**Data section:**
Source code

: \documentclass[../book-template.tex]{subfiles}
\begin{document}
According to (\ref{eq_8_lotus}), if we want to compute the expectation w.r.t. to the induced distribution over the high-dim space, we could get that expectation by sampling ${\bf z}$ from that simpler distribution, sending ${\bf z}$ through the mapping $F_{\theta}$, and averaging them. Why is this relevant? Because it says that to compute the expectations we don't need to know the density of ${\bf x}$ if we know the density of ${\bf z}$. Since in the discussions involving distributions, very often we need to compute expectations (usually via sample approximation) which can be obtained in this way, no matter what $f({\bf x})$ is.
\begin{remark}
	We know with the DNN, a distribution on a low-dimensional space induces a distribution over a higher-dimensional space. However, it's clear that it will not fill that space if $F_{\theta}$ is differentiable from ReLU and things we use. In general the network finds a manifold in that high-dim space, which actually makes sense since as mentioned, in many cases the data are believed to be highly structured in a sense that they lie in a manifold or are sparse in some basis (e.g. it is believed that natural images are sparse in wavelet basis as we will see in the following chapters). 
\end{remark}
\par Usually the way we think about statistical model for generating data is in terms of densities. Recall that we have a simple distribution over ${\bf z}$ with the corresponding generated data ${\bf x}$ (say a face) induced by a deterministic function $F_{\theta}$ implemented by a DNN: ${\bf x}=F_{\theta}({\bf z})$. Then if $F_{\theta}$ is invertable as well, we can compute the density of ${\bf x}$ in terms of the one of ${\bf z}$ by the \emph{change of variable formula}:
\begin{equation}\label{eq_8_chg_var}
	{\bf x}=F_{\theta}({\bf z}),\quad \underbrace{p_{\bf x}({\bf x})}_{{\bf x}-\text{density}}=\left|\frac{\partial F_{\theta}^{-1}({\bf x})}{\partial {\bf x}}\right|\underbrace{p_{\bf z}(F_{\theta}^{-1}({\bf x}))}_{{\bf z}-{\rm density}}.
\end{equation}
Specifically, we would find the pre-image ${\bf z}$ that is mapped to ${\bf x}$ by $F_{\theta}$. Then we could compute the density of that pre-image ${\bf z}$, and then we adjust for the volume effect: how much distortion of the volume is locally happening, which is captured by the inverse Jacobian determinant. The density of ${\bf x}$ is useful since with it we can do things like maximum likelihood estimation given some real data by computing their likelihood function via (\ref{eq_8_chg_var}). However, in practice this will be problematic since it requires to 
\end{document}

**About this exercise:** Determine the number of lines in the listing above containing the word "equation"; respond with that figure only.

**Output below:** 2